Additionally, to avoid disruptions for events scheduled for this coming weekend, Murphy said the reductions on outdoor gatherings will go into effect on Nov. 23.
“What we are doing today will cause some people to readjust their Thanksgiving plans, and I understand why there might be frustration with this step, but I have been saying for weeks this will not be a normal Thanksgiving.

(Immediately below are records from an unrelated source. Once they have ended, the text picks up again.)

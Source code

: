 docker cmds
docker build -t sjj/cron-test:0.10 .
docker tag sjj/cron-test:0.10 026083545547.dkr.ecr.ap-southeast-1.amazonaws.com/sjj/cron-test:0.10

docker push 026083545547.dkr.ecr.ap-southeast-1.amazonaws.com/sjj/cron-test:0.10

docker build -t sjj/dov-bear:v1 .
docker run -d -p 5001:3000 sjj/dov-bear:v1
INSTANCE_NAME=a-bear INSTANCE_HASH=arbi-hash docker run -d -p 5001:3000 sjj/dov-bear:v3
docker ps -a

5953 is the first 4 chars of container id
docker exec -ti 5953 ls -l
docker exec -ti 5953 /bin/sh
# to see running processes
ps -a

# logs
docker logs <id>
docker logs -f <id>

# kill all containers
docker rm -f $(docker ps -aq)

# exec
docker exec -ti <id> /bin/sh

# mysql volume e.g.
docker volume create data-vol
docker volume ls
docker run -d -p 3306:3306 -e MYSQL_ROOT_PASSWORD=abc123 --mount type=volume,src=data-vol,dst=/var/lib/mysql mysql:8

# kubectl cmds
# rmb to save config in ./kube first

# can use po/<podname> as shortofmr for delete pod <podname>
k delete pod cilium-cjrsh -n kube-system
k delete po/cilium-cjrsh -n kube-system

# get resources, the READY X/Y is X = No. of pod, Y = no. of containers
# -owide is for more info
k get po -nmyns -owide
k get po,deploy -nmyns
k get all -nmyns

It has not been a normal school year, or Halloween, and it will not be a normal Hanukkah or Christmas,” the governor said.
Detailing the most recent COVID-19 numbers, which Murphy called “sobering,” he said that 2,232 cases were reported today, while 4,540 were reported on Sunday; 4,395 on Saturday; and 3,399 on Friday for 14,566 cases.

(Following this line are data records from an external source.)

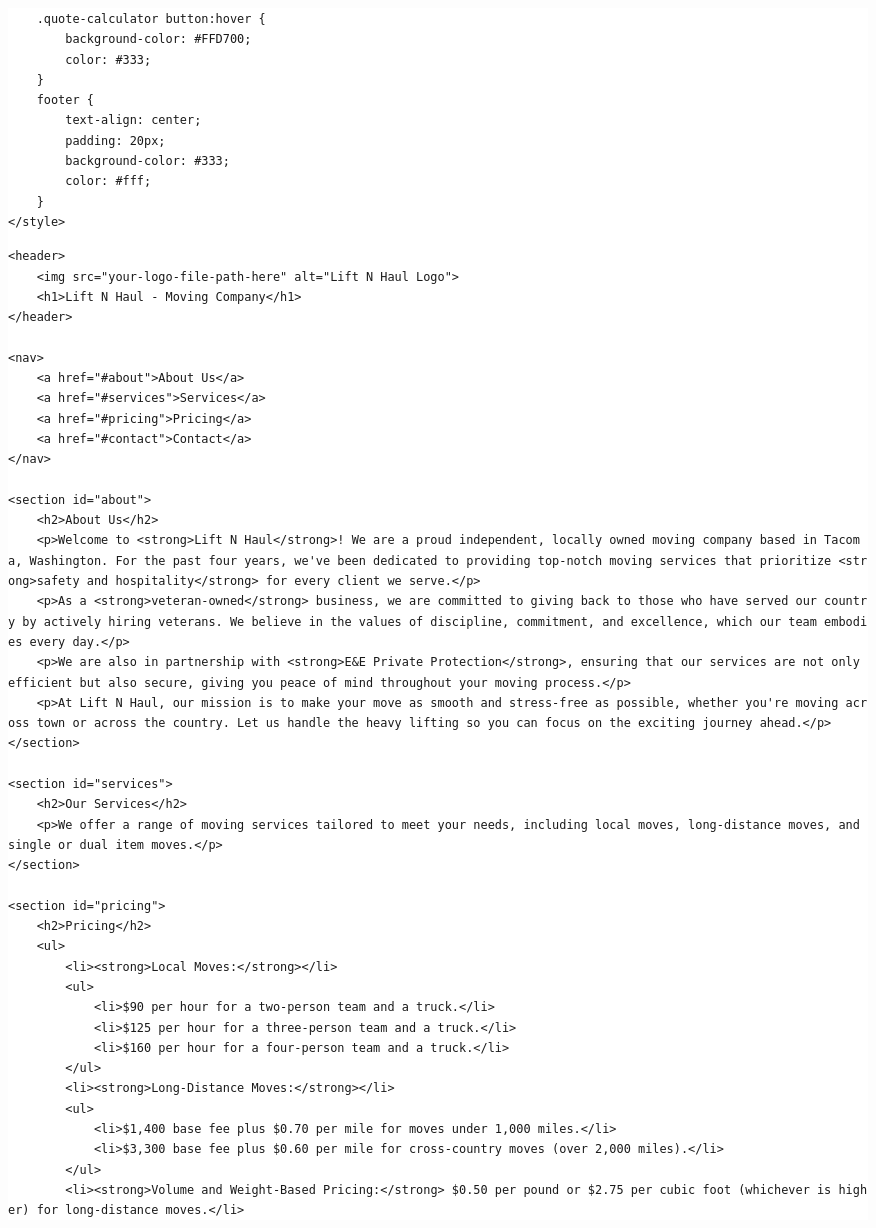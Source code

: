         .quote-calculator button:hover {
            background-color: #FFD700;
            color: #333;
        }
        footer {
            text-align: center;
            padding: 20px;
            background-color: #333;
            color: #fff;
        }
    </style>
</head>
<body>

    <header>
        <img src="your-logo-file-path-here" alt="Lift N Haul Logo">
        <h1>Lift N Haul - Moving Company</h1>
    </header>

    <nav>
        <a href="#about">About Us</a>
        <a href="#services">Services</a>
        <a href="#pricing">Pricing</a>
        <a href="#contact">Contact</a>
    </nav>

    <section id="about">
        <h2>About Us</h2>
        <p>Welcome to <strong>Lift N Haul</strong>! We are a proud independent, locally owned moving company based in Tacoma, Washington. For the past four years, we've been dedicated to providing top-notch moving services that prioritize <strong>safety and hospitality</strong> for every client we serve.</p>
        <p>As a <strong>veteran-owned</strong> business, we are committed to giving back to those who have served our country by actively hiring veterans. We believe in the values of discipline, commitment, and excellence, which our team embodies every day.</p>
        <p>We are also in partnership with <strong>E&E Private Protection</strong>, ensuring that our services are not only efficient but also secure, giving you peace of mind throughout your moving process.</p>
        <p>At Lift N Haul, our mission is to make your move as smooth and stress-free as possible, whether you're moving across town or across the country. Let us handle the heavy lifting so you can focus on the exciting journey ahead.</p>
    </section>

    <section id="services">
        <h2>Our Services</h2>
        <p>We offer a range of moving services tailored to meet your needs, including local moves, long-distance moves, and single or dual item moves.</p>
    </section>

    <section id="pricing">
        <h2>Pricing</h2>
        <ul>
            <li><strong>Local Moves:</strong></li>
            <ul>
                <li>$90 per hour for a two-person team and a truck.</li>
                <li>$125 per hour for a three-person team and a truck.</li>
                <li>$160 per hour for a four-person team and a truck.</li>
            </ul>
            <li><strong>Long-Distance Moves:</strong></li>
            <ul>
                <li>$1,400 base fee plus $0.70 per mile for moves under 1,000 miles.</li>
                <li>$3,300 base fee plus $0.60 per mile for cross-country moves (over 2,000 miles).</li>
            </ul>
            <li><strong>Volume and Weight-Based Pricing:</strong> $0.50 per pound or $2.75 per cubic foot (whichever is higher) for long-distance moves.</li>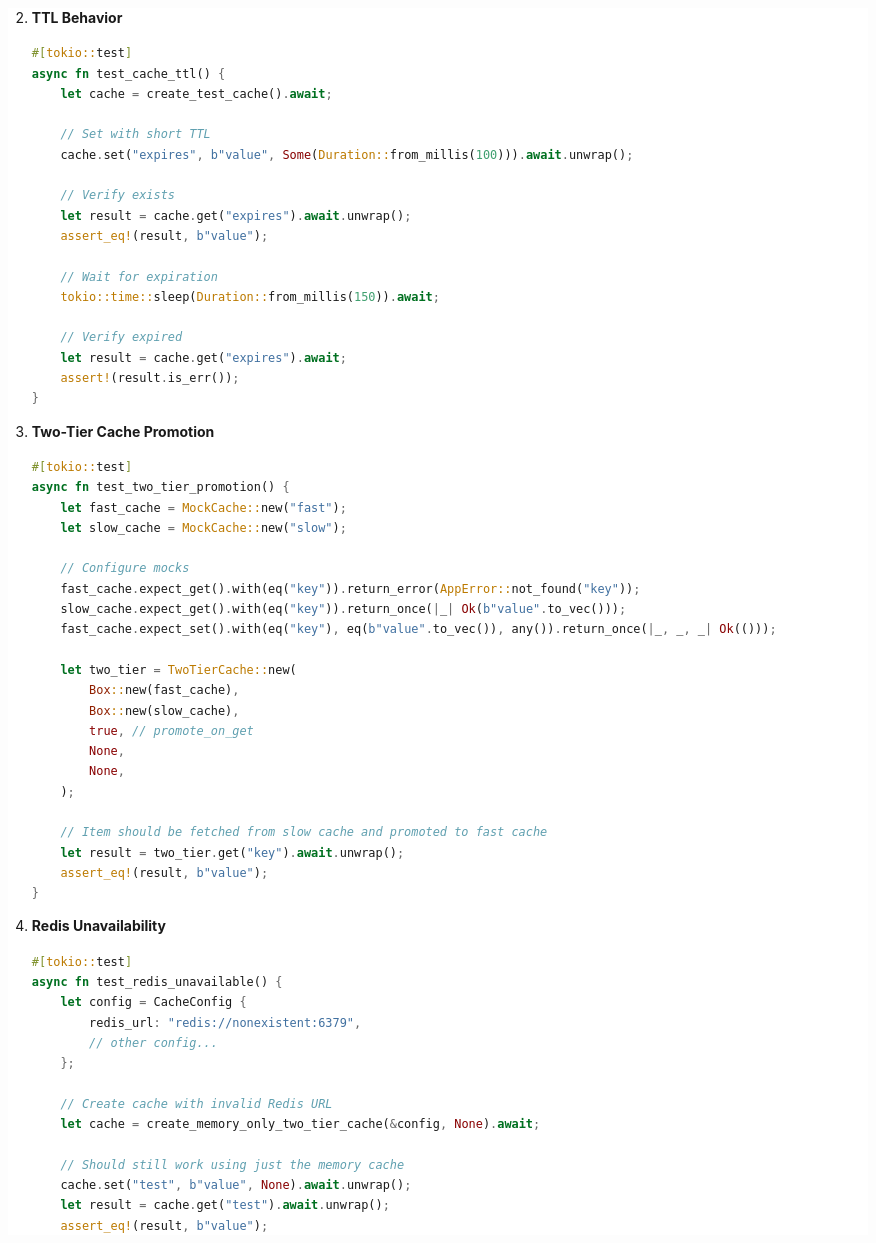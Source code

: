 2. **TTL Behavior**
   ```rust
   #[tokio::test]
   async fn test_cache_ttl() {
       let cache = create_test_cache().await;
       
       // Set with short TTL
       cache.set("expires", b"value", Some(Duration::from_millis(100))).await.unwrap();
       
       // Verify exists
       let result = cache.get("expires").await.unwrap();
       assert_eq!(result, b"value");
       
       // Wait for expiration
       tokio::time::sleep(Duration::from_millis(150)).await;
       
       // Verify expired
       let result = cache.get("expires").await;
       assert!(result.is_err());
   }
   ```

3. **Two-Tier Cache Promotion**
   ```rust
   #[tokio::test]
   async fn test_two_tier_promotion() {
       let fast_cache = MockCache::new("fast");
       let slow_cache = MockCache::new("slow");
       
       // Configure mocks
       fast_cache.expect_get().with(eq("key")).return_error(AppError::not_found("key"));
       slow_cache.expect_get().with(eq("key")).return_once(|_| Ok(b"value".to_vec()));
       fast_cache.expect_set().with(eq("key"), eq(b"value".to_vec()), any()).return_once(|_, _, _| Ok(()));
       
       let two_tier = TwoTierCache::new(
           Box::new(fast_cache),
           Box::new(slow_cache),
           true, // promote_on_get
           None,
           None,
       );
       
       // Item should be fetched from slow cache and promoted to fast cache
       let result = two_tier.get("key").await.unwrap();
       assert_eq!(result, b"value");
   }
   ```

4. **Redis Unavailability**
   ```rust
   #[tokio::test]
   async fn test_redis_unavailable() {
       let config = CacheConfig {
           redis_url: "redis://nonexistent:6379",
           // other config...
       };
       
       // Create cache with invalid Redis URL
       let cache = create_memory_only_two_tier_cache(&config, None).await;
       
       // Should still work using just the memory cache
       cache.set("test", b"value", None).await.unwrap();
       let result = cache.get("test").await.unwrap();
       assert_eq!(result, b"value");
   ```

“Yesterday and Saturday’s numbers are the first and second highest daily count we have reported, not just of the second wave, but since we have reported the first confirmed COVID-19 case on March 1; 257 days ago,” Murphy said.
“Our highest case counts are now, when we are grappling with pandemic fatigue and people are letting their guards down. … We have to take these steps to preserve and protect, as best we can, public health to slow the spread of this virus,” he said.
“Going through models of what December and January will look like is not pretty,” Murphy continued. “It will get a lot worse, particularly if we don’t have the compliance on wearing face coverings and social distancing.”
The state is in the process of building its contact tracer capacity, and the governor hopes there will be 30 contact tracers for every 100,000 residents. “We have already hit this benchmark in five counties, plus the city of Newark,” Murphy said.
Department of Health Commissioner Judy Persichilli said she will be issuing guidance to administrators of long-term-care facilities to “protect the health of this vulnerable population.”
“The department strongly recommends against families taking residents out of these facilities for holiday celebrations or gatherings,” she said. “Those residents are particularly susceptible, and bringing a loved one home can put them at risk.”
Residents who do leave a long-term care facility must be quarantined on their return. It could be in their private room, if they live alone. If they have a roommate, the resident should be quarantined in a separate observation room for 14 days, Persichilli said.
“If an observation room is not available, the facility must notify the family that the resident will not be permitted back until a room is available or until the facility is otherwise able to cohort returning residents in compliance with current Centers for Disease Control and Prevention and New Jersey Department of Health guidance and directives,” Persichilli said.